Soulfulness isn’t something listeners usually associate with metal. Nothing More, however, is a band with the potential to brake this unfortunate stereotype. With their heartfelt lyrics and passionate vocal work, not to mention their surging bass and guitar work, Nothing More’s star has risen in the past three years.

Sharing the stage with the likes of Breaking Benjamin and Five Finger Death Punch. Nothing More has come a long way from where they were even just a few years ago. Since the release of their self-titled fourth album, Nothing More’s star has done nothing but rise.

The following interview has been edited for length and clarity.

 

One thing I’ve gotten from your band’s history is that you guys have really had to struggle to get where you are, did you ever think about giving up?

 

All the time. The way we set it up was that if every year things got better, we’d keep going. We committed to each other year by year. And yeah, there were a lot of hard times. I mean, we were so broke that it was real hard to keep a relationship together. And for a long time, the band did plateau.

Right at the end there, when we self-produced The Few not Fleeting and the self-titled album. And the self-titled record we did a Kickstarter campaign, because even though we were recording it in our living room we just didn’t have the money. we figured that this was it, that was going to be out sign-off to working so hard. That’s one reason that the album is so thick, we just did what we wanted and tried to make the best record possible. We figured “if this doesn’t move the mark and get us the attention we need to really make a living off this then we can leave with our heads held high and hang it up.”

 

So going from there, now that you’re starting to encounter success what’s that like?

 

It’s awesome. But it is different than I thought it would be. Like, this world isn’t as romantic as I thought it would be. It’s not like there are actors and supermodels backstage at each show. But one cool thing is because we struggled for so long, we became good at what we were doing with absolutely nothing. No help, no leverage, no assets, no budget, no anything. And now that we’re here, and we have awesome management, and a budget, and a label, we’re still in the driver’s seat and we can take our efforts and amplify them. It’s just incredible.

 

Speaking of incredible, I’ve been reading a little about your stage show especially the Scorpion Tail. And I just have to ask, where did that come from?

 

That’s a good question. Well, Johnny had this idea about five years ago, he called it DJ’ing the band. Like how a DJ will take recorded audio and manipulate it with pitch bends, stutter edits, and chop and screw. He wanted to do that with a live band. So, he found the plugins to do it, and found this little MIDI controller. We had this jam and he DJ’ed all the music we were making in real time. It was just incredible, but the problem was that it needed some visuals to go with it. So, I told Johnny, “let me build something that really shows this audio off. If the audience is going to hear a big dive bomb, I want them to see you wrestling a huge piece of steel over the ground, or pulling a giant lever.”

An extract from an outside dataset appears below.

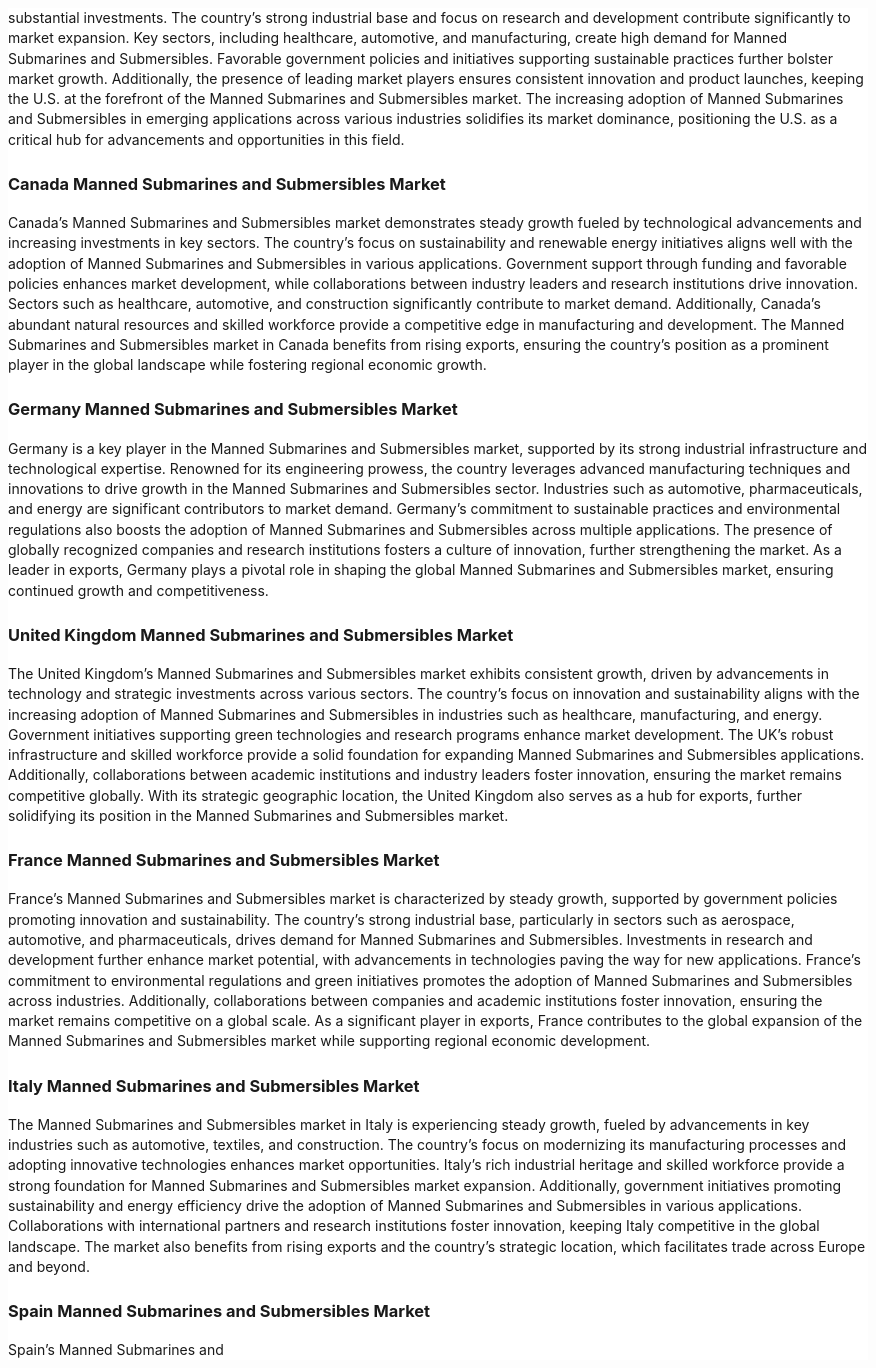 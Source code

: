 substantial investments. The country&rsquo;s strong industrial base and focus on research and development contribute significantly to market expansion. Key sectors, including healthcare, automotive, and manufacturing, create high demand for Manned Submarines and Submersibles. Favorable government policies and initiatives supporting sustainable practices further bolster market growth. Additionally, the presence of leading market players ensures consistent innovation and product launches, keeping the U.S. at the forefront of the Manned Submarines and Submersibles market. The increasing adoption of Manned Submarines and Submersibles in emerging applications across various industries solidifies its market dominance, positioning the U.S. as a critical hub for advancements and opportunities in this field.</p><h3>Canada Manned Submarines and Submersibles Market</h3><p>Canada&rsquo;s Manned Submarines and Submersibles market demonstrates steady growth fueled by technological advancements and increasing investments in key sectors. The country&rsquo;s focus on sustainability and renewable energy initiatives aligns well with the adoption of Manned Submarines and Submersibles in various applications. Government support through funding and favorable policies enhances market development, while collaborations between industry leaders and research institutions drive innovation. Sectors such as healthcare, automotive, and construction significantly contribute to market demand. Additionally, Canada&rsquo;s abundant natural resources and skilled workforce provide a competitive edge in manufacturing and development. The Manned Submarines and Submersibles market in Canada benefits from rising exports, ensuring the country&rsquo;s position as a prominent player in the global landscape while fostering regional economic growth.</p><h3>Germany Manned Submarines and Submersibles Market</h3><p>Germany is a key player in the Manned Submarines and Submersibles market, supported by its strong industrial infrastructure and technological expertise. Renowned for its engineering prowess, the country leverages advanced manufacturing techniques and innovations to drive growth in the Manned Submarines and Submersibles sector. Industries such as automotive, pharmaceuticals, and energy are significant contributors to market demand. Germany&rsquo;s commitment to sustainable practices and environmental regulations also boosts the adoption of Manned Submarines and Submersibles across multiple applications. The presence of globally recognized companies and research institutions fosters a culture of innovation, further strengthening the market. As a leader in exports, Germany plays a pivotal role in shaping the global Manned Submarines and Submersibles market, ensuring continued growth and competitiveness.</p><h3>United Kingdom Manned Submarines and Submersibles Market</h3><p>The United Kingdom&rsquo;s Manned Submarines and Submersibles market exhibits consistent growth, driven by advancements in technology and strategic investments across various sectors. The country&rsquo;s focus on innovation and sustainability aligns with the increasing adoption of Manned Submarines and Submersibles in industries such as healthcare, manufacturing, and energy. Government initiatives supporting green technologies and research programs enhance market development. The UK&rsquo;s robust infrastructure and skilled workforce provide a solid foundation for expanding Manned Submarines and Submersibles applications. Additionally, collaborations between academic institutions and industry leaders foster innovation, ensuring the market remains competitive globally. With its strategic geographic location, the United Kingdom also serves as a hub for exports, further solidifying its position in the Manned Submarines and Submersibles market.</p><h3>France Manned Submarines and Submersibles Market</h3><p>France&rsquo;s Manned Submarines and Submersibles market is characterized by steady growth, supported by government policies promoting innovation and sustainability. The country&rsquo;s strong industrial base, particularly in sectors such as aerospace, automotive, and pharmaceuticals, drives demand for Manned Submarines and Submersibles. Investments in research and development further enhance market potential, with advancements in technologies paving the way for new applications. France&rsquo;s commitment to environmental regulations and green initiatives promotes the adoption of Manned Submarines and Submersibles across industries. Additionally, collaborations between companies and academic institutions foster innovation, ensuring the market remains competitive on a global scale. As a significant player in exports, France contributes to the global expansion of the Manned Submarines and Submersibles market while supporting regional economic development.</p><h3>Italy Manned Submarines and Submersibles Market</h3><p>The Manned Submarines and Submersibles market in Italy is experiencing steady growth, fueled by advancements in key industries such as automotive, textiles, and construction. The country&rsquo;s focus on modernizing its manufacturing processes and adopting innovative technologies enhances market opportunities. Italy&rsquo;s rich industrial heritage and skilled workforce provide a strong foundation for Manned Submarines and Submersibles market expansion. Additionally, government initiatives promoting sustainability and energy efficiency drive the adoption of Manned Submarines and Submersibles in various applications. Collaborations with international partners and research institutions foster innovation, keeping Italy competitive in the global landscape. The market also benefits from rising exports and the country&rsquo;s strategic location, which facilitates trade across Europe and beyond.</p><h3>Spain Manned Submarines and Submersibles Market</h3><p>Spain&rsquo;s Manned Submarines and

So I started building things with a friend of mine, and I didn’t really know where this was going to end up. The Scorpion Tail actually started as a mike stand. But I was also building this crane for Johnny’s drums, that lift him like twelve feet off the ground. So, I combined the ideas.

People tell me that the Scorpion Tail reminds them of the movie Alien. But there are a lot of different design elements. I was really happy with how it turned out, but when I do something artistic, I don’t have any grand plans, I just let it turn out how it will.

 

Moving on to your current release, the Stories We Tell Ourselves, I feel like deception, especially self-deception, is a theme. Care to comment?

 

We feel like self-deception is a big part of life. I mean, how truly can you perceive the world around you, and how truthful can you be about yourself to yourself and how truthful can you be to yourself about others. It’s like when you meet someone who thinks everyone is an asshole. When in truth, they’re the asshole. As a band and as individuals we focus really hard and self-analysis and just finding the truth in everything, even if it proves us wrong. Honestly, you’re better off knowing the truth instead of walking around with a delusion that you’re right.

 

At the risk of veering off into the philosophical, would you say that a lot of the time the stories we tell ourselves mask deeper fears?

 

Absolutely. I think that fear causes the stories we tell ourselves. I think that if you have self-esteem issues or if your suffering from depression or even alcoholism, you have fear. Fear that’s keeping you from your own personal truth. Typically, I think that every person is born perfect or at least fine, like in Christianity we’d call it forgiven or saved. It’s really just the idea of fear that keeps us from realizing that.

 

On that note, I notice there are a lot of audio clips on the album from the lectures of Alan Watts, and I have to ask, what’s your take on his ideas?

 

I love it. Now, remember, our band met in a Christian school and through my twenties up ‘til now, I’ve just totally disassociated myself from that community. Not out of anger, but more like I just lost interest. But what was of value form those experiences, I always kept with me. I am deeply interested in everything that Christianity has to offer, I’m just not interested in organized religion. And Alan Watts, we all had those thoughts and feelings that separated us from the church. he just so perfectly put words to what we felt and tied everything together in a way that’s like “that’s it”. He said what we believe but could never really say. And he presented this message of universal salvation.

 

This is more of a musical question. “Just Say When”, one of the singles from The Stories We Tell Ourselves, really sticks out like a sore thumb when compared to the rest of the album. Particularly since it’s a folky, acoustic piece. Does this represent an effort to broaden Nothing More’s musical pallet, or is it just a one-off experiment?

 

We’re always trying to broaden our musical pallet. But that song, it was song that Mark and Johnny started on their own. I only came to it later. We had it in the batch with all the other songs, and we asked everybody doing pre-production if it fit with the rest of the album. They said that it did. We know that it’s an oddball and the question there is “will it drive off current fans because they just want heavier music or think that it’s stupid?” I don’t think we’ll have a song that traditional again.

 

Turning to more practical matters, what do you feel you do as a bassist?

 

The bass guitar rally is the glue between the rhythm and the treble. And it’s a fun instrument because it gives note values to the guitar. Like if you just hear a guitar with drums, you can’t even tell what the chord changes are. But you throw in a bass and there it is. This has been a really fun band since I’ve joined because they really value the bass. Some bands just want the bass player to stay on the root note, but these guys push me to experiment with effects and interesting basslines. I feel like even personality wise, bass players kind of hold the band together. Like if somebody in a band is a mechanic or a welder, odds are they play bass. My goal as a person and as a bandmate and a musician is to keep these guys together and the band going.

 

What are your thoughts on tonight’s show?

 

I’m excited. Indiana has a strong rock community, more so than Texas. We’ve never done a radio interview in our home town, but when we come up to the Midwest we have like three different stations interview us. I think it’s going to go well here.